(Plain-text document sources)
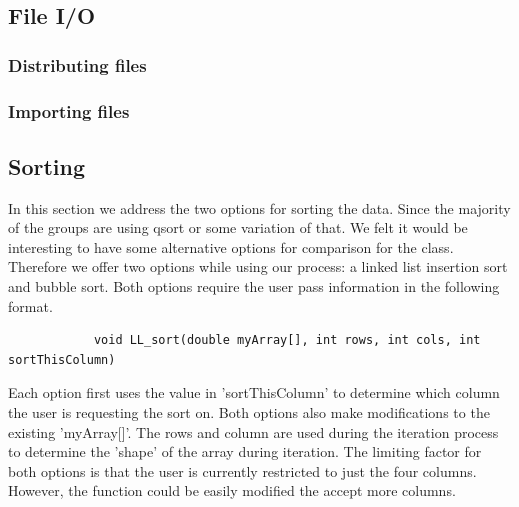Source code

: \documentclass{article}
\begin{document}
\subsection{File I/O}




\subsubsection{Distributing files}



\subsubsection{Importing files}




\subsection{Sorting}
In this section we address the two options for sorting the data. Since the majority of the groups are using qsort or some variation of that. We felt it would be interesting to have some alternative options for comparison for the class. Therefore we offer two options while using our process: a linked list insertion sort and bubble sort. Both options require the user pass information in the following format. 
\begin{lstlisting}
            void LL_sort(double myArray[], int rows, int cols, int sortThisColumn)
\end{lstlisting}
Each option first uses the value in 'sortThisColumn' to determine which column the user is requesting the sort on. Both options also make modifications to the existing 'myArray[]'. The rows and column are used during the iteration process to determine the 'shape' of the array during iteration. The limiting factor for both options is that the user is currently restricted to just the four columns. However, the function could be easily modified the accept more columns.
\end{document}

---

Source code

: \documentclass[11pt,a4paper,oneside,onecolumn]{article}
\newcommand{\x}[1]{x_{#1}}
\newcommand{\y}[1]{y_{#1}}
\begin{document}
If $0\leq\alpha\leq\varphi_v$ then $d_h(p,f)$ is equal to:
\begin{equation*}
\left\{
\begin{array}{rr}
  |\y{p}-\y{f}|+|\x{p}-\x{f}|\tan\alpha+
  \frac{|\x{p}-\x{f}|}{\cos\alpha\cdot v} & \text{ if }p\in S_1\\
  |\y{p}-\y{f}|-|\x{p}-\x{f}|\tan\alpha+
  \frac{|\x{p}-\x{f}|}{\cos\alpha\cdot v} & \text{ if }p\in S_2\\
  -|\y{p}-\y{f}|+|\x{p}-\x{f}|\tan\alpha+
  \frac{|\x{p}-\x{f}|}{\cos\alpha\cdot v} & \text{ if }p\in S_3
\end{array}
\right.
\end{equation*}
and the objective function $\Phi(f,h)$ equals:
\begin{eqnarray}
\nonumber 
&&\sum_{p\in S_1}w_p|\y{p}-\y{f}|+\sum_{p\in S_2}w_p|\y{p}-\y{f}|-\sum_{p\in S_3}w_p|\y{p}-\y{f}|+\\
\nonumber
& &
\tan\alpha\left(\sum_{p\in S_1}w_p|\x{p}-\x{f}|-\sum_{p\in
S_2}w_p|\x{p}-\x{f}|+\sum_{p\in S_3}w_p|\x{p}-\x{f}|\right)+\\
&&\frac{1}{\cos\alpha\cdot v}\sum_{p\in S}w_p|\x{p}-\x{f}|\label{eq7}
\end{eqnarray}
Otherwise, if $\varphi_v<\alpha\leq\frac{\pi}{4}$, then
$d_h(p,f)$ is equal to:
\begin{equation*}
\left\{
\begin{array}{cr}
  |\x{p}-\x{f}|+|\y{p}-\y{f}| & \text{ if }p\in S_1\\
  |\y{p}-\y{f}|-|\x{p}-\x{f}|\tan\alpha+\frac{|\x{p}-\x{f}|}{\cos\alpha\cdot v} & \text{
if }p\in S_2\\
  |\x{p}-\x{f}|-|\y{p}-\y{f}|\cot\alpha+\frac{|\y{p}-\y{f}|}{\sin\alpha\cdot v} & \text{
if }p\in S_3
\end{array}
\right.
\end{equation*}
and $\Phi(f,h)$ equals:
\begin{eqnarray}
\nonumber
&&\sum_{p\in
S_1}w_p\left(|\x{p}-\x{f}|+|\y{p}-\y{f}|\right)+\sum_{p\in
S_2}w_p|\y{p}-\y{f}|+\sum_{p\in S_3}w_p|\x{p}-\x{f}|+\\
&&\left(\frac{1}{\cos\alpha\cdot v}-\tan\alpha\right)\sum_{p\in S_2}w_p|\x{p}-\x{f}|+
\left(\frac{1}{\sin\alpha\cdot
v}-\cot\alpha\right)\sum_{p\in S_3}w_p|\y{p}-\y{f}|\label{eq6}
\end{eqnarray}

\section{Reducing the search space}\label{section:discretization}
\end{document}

--

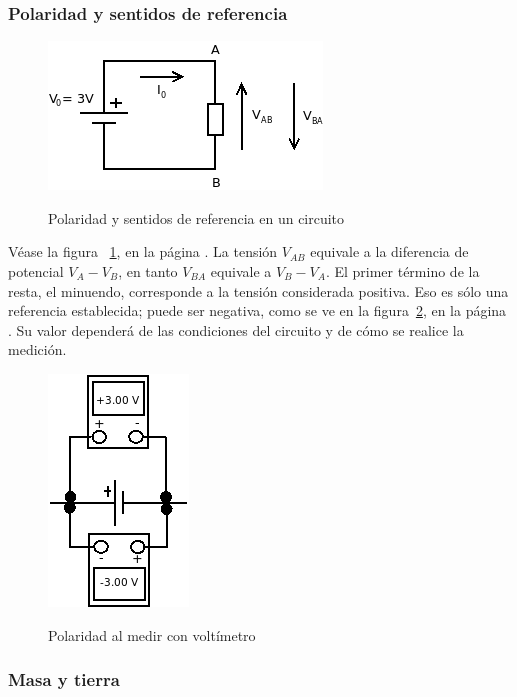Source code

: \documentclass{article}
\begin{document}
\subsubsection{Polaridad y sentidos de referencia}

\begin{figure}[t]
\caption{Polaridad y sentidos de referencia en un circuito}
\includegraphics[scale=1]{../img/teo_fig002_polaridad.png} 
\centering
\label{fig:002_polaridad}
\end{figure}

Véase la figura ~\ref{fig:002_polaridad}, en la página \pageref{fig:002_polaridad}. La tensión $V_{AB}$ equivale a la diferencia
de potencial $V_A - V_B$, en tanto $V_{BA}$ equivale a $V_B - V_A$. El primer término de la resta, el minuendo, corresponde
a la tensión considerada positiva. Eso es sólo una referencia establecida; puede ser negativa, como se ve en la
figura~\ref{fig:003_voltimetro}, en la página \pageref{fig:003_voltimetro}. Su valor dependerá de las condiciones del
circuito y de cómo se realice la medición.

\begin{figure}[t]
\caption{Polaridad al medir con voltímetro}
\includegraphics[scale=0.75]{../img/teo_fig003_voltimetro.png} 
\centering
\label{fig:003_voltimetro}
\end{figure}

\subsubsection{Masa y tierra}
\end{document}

WHAT THE TASK REQUIRES:
Go through the entries above and copy out every line that includes the word "subsubsection".

ANSWER TO THE EXERCISE:
\subsubsection{Distributing files}
\subsubsection{Importing files}
\subsubsection{Polaridad y sentidos de referencia}
\subsubsection{Masa y tierra}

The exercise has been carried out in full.